Collected data

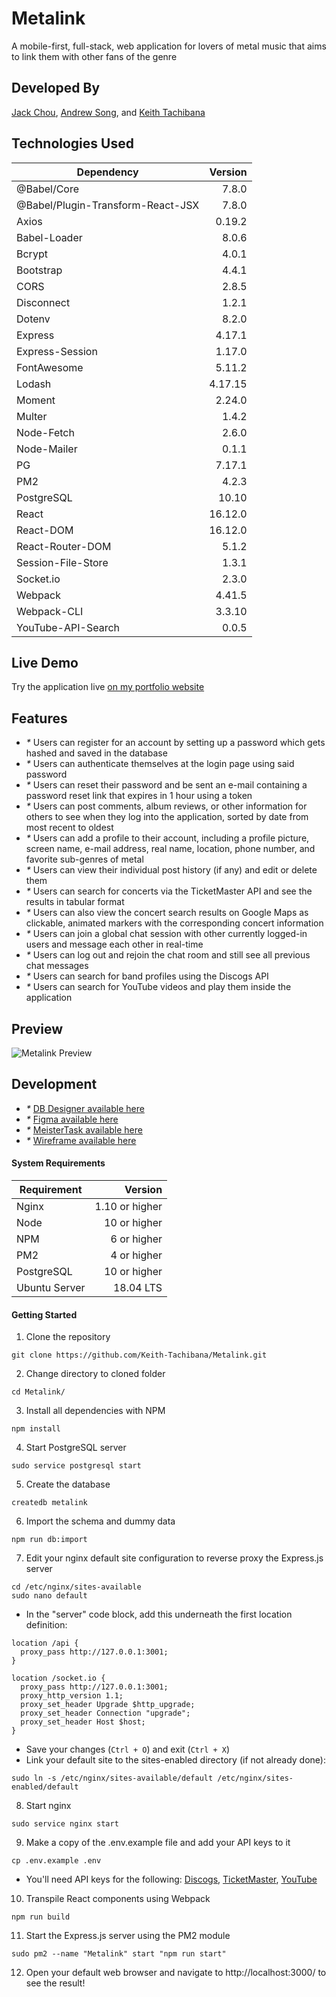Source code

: # Metalink
A mobile-first, full-stack, web application for lovers of metal music that aims to link them with other fans of the genre
## Developed By
[Jack Chou](https://github.com/jackmchou), [Andrew Song](https://github.com/andrewsong11), and [Keith Tachibana](https://github.com/Keith-Tachibana)
## Technologies Used
|            **Dependency**          | **Version** |
|------------------------------------|------------:|
| @Babel/Core                        |   7.8.0     |
| @Babel/Plugin-Transform-React-JSX  |   7.8.0     |
| Axios                              |   0.19.2    |
| Babel-Loader                       |   8.0.6     |
| Bcrypt                             |   4.0.1     |
| Bootstrap                          |   4.4.1     |
| CORS                               |   2.8.5     |
| Disconnect                         |   1.2.1     |
| Dotenv                             |   8.2.0     |
| Express                            |   4.17.1    |
| Express-Session                    |   1.17.0    |
| FontAwesome                        |   5.11.2    |
| Lodash                             |   4.17.15   |
| Moment                             |   2.24.0    |
| Multer                             |   1.4.2     |
| Node-Fetch                         |   2.6.0     |
| Node-Mailer                        |   0.1.1     |
| PG                                 |   7.17.1    |
| PM2                                |   4.2.3     |
| PostgreSQL                         |   10.10     |
| React                              |   16.12.0   |
| React-DOM                          |   16.12.0   |
| React-Router-DOM                   |   5.1.2     |
| Session-File-Store                 |   1.3.1     |
| Socket.io                          |   2.3.0     |
| Webpack                            |   4.41.5    |
| Webpack-CLI                        |   3.3.10    |
| YouTube-API-Search                 |   0.0.5     |
## Live Demo
Try the application live [on my portfolio website](https://metalink.keith-tachibana.com/)
## Features
- _*_ Users can register for an account by setting up a password which gets hashed and saved in the database
- _*_ Users can authenticate themselves at the login page using said password
- _*_ Users can reset their password and be sent an e-mail containing a password reset link that expires in 1 hour using a token
- _*_ Users can post comments, album reviews, or other information for others to see when they log into the application, sorted by date from most recent to oldest
- _*_ Users can add a profile to their account, including a profile picture, screen name, e-mail address, real name, location, phone number, and favorite sub-genres of metal
- _*_ Users can view their individual post history (if any) and edit or delete them
- _*_ Users can search for concerts via the TicketMaster API and see the results in tabular format
- _*_ Users can also view the concert search results on Google Maps as clickable, animated markers with the corresponding concert information
- _*_ Users can join a global chat session with other currently logged-in users and message each other in real-time
- _*_ Users can log out and rejoin the chat room and still see all previous chat messages
- _*_ Users can search for band profiles using the Discogs API
- _*_ Users can search for YouTube videos and play them inside the application
## Preview
![Metalink Preview](preview.gif "Metalink Preview")
## Development
- _*_ [DB Designer available here](https://app.dbdesigner.net/designer/schema/312595)
- _*_ [Figma available here](https://www.figma.com/file/pzkKz7ZmE00RLNJQBJOxA7/MetaLink?node-id=0%3A1)
- _*_ [MeisterTask available here](https://www.meistertask.com/app/project/i8BR5WmN/metalink)
- _*_ [Wireframe available here](https://github.com/Keith-Tachibana/Metalink/wiki)
#### System Requirements
|  **Requirement**  |   **Version**    |
|-------------------|-----------------:|
| Nginx             | 1.10 or higher   |
| Node              | 10 or higher     |
| NPM               | 6 or higher      |
| PM2               | 4 or higher      |
| PostgreSQL        | 10 or higher     |
| Ubuntu Server     | 18.04 LTS        |
#### Getting Started
1. Clone the repository
  ```shell
  git clone https://github.com/Keith-Tachibana/Metalink.git
  ```
2. Change directory to cloned folder
  ```shell
  cd Metalink/
  ```
3. Install all dependencies with NPM
  ```shell
  npm install
  ```
4. Start PostgreSQL server
  ```shell
  sudo service postgresql start
  ```
5. Create the database
  ```shell
  createdb metalink
  ```
6. Import the schema and dummy data
  ```shell
  npm run db:import
  ```
7. Edit your nginx default site configuration to reverse proxy the Express.js server
  ```shell
  cd /etc/nginx/sites-available
  sudo nano default
  ```
   - In the "server" code block, add this underneath the first location definition:
  ```shell
  location /api {
    proxy_pass http://127.0.0.1:3001;
  }
  
  location /socket.io {
    proxy_pass http://127.0.0.1:3001;
    proxy_http_version 1.1;
    proxy_set_header Upgrade $http_upgrade;
    proxy_set_header Connection "upgrade";
    proxy_set_header Host $host;
  }
  ```
   - Save your changes (`Ctrl + O`) and exit (`Ctrl + X`)
   - Link your default site to the sites-enabled directory (if not already done):
  ```shell
  sudo ln -s /etc/nginx/sites-available/default /etc/nginx/sites-enabled/default
  ```
8. Start nginx
  ```shell
  sudo service nginx start
  ```
9. Make a copy of the .env.example file and add your API keys to it
  ```shell
  cp .env.example .env
  ```
- You'll need API keys for the following: [Discogs](https://www.discogs.com/developers), [TicketMaster](https://developer.ticketmaster.com/products-and-docs/apis/getting-started/), [YouTube](https://developers.google.com/youtube/v3/getting-started)
10. Transpile React components using Webpack
  ```shell
  npm run build
  ```
11. Start the Express.js server using the PM2 module
  ```shell
  sudo pm2 --name "Metalink" start "npm run start"
  ```
12. Open your default web browser and navigate to http://localhost:3000/ to see the result!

[Exercise instructions] Output the entries verbatim, skipping images.

[Reply to the task]
Source code

: # Metalink
A mobile-first, full-stack, web application for lovers of metal music that aims to link them with other fans of the genre
## Developed By
[Jack Chou](https://github.com/jackmchou), [Andrew Song](https://github.com/andrewsong11), and [Keith Tachibana](https://github.com/Keith-Tachibana)
## Technologies Used
|            **Dependency**          | **Version** |
|------------------------------------|------------:|
| @Babel/Core                        |   7.8.0     |
| @Babel/Plugin-Transform-React-JSX  |   7.8.0     |
| Axios                              |   0.19.2    |
| Babel-Loader                       |   8.0.6     |
| Bcrypt                             |   4.0.1     |
| Bootstrap                          |   4.4.1     |
| CORS                               |   2.8.5     |
| Disconnect                         |   1.2.1     |
| Dotenv                             |   8.2.0     |
| Express                            |   4.17.1    |
| Express-Session                    |   1.17.0    |
| FontAwesome                        |   5.11.2    |
| Lodash                             |   4.17.15   |
| Moment                             |   2.24.0    |
| Multer                             |   1.4.2     |
| Node-Fetch                         |   2.6.0     |
| Node-Mailer                        |   0.1.1     |
| PG                                 |   7.17.1    |
| PM2                                |   4.2.3     |
| PostgreSQL                         |   10.10     |
| React                              |   16.12.0   |
| React-DOM                          |   16.12.0   |
| React-Router-DOM                   |   5.1.2     |
| Session-File-Store                 |   1.3.1     |
| Socket.io                          |   2.3.0     |
| Webpack                            |   4.41.5    |
| Webpack-CLI                        |   3.3.10    |
| YouTube-API-Search                 |   0.0.5     |
## Live Demo
Try the application live [on my portfolio website](https://metalink.keith-tachibana.com/)
## Features
- _*_ Users can register for an account by setting up a password which gets hashed and saved in the database
- _*_ Users can authenticate themselves at the login page using said password
- _*_ Users can reset their password and be sent an e-mail containing a password reset link that expires in 1 hour using a token
- _*_ Users can post comments, album reviews, or other information for others to see when they log into the application, sorted by date from most recent to oldest
- _*_ Users can add a profile to their account, including a profile picture, screen name, e-mail address, real name, location, phone number, and favorite sub-genres of metal
- _*_ Users can view their individual post history (if any) and edit or delete them
- _*_ Users can search for concerts via the TicketMaster API and see the results in tabular format
- _*_ Users can also view the concert search results on Google Maps as clickable, animated markers with the corresponding concert information
- _*_ Users can join a global chat session with other currently logged-in users and message each other in real-time
- _*_ Users can log out and rejoin the chat room and still see all previous chat messages
- _*_ Users can search for band profiles using the Discogs API
- _*_ Users can search for YouTube videos and play them inside the application
## Preview
![Metalink Preview](preview.gif "Metalink Preview")
## Development
- _*_ [DB Designer available here](https://app.dbdesigner.net/designer/schema/312595)
- _*_ [Figma available here](https://www.figma.com/file/pzkKz7ZmE00RLNJQBJOxA7/MetaLink?node-id=0%3A1)
- _*_ [MeisterTask available here](https://www.meistertask.com/app/project/i8BR5WmN/metalink)
- _*_ [Wireframe available here](https://github.com/Keith-Tachibana/Metalink/wiki)
#### System Requirements
|  **Requirement**  |   **Version**    |
|-------------------|-----------------:|
| Nginx             | 1.10 or higher   |
| Node              | 10 or higher     |
| NPM               | 6 or higher      |
| PM2               | 4 or higher      |
| PostgreSQL        | 10 or higher     |
| Ubuntu Server     | 18.04 LTS        |
#### Getting Started
1. Clone the repository
  ```shell
  git clone https://github.com/Keith-Tachibana/Metalink.git
  ```
2. Change directory to cloned folder
  ```shell
  cd Metalink/
  ```
3. Install all dependencies with NPM
  ```shell
  npm install
  ```
4. Start PostgreSQL server
  ```shell
  sudo service postgresql start
  ```
5. Create the database
  ```shell
  createdb metalink
  ```
6. Import the schema and dummy data
  ```shell
  npm run db:import
  ```
7. Edit your nginx default site configuration to reverse proxy the Express.js server
  ```shell
  cd /etc/nginx/sites-available
  sudo nano default
  ```
   - In the "server" code block, add this underneath the first location definition:
  ```shell
  location /api {
    proxy_pass http://127.0.0.1:3001;
  }
  
  location /socket.io {
    proxy_pass http://127.0.0.1:3001;
    proxy_http_version 1.1;
    proxy_set_header Upgrade $http_upgrade;
    proxy_set_header Connection "upgrade";
    proxy_set_header Host $host;
  }
  ```
   - Save your changes (`Ctrl + O`) and exit (`Ctrl + X`)
   - Link your default site to the sites-enabled directory (if not already done):
  ```shell
  sudo ln -s /etc/nginx/sites-available/default /etc/nginx/sites-enabled/default
  ```
8. Start nginx
  ```shell
  sudo service nginx start
  ```
9. Make a copy of the .env.example file and add your API keys to it
  ```shell
  cp .env.example .env
  ```
- You'll need API keys for the following: [Discogs](https://www.discogs.com/developers), [TicketMaster](https://developer.ticketmaster.com/products-and-docs/apis/getting-started/), [YouTube](https://developers.google.com/youtube/v3/getting-started)
10. Transpile React components using Webpack
  ```shell
  npm run build
  ```
11. Start the Express.js server using the PM2 module
  ```shell
  sudo pm2 --name "Metalink" start "npm run start"
  ```
12. Open your default web browser and navigate to http://localhost:3000/ to see the result!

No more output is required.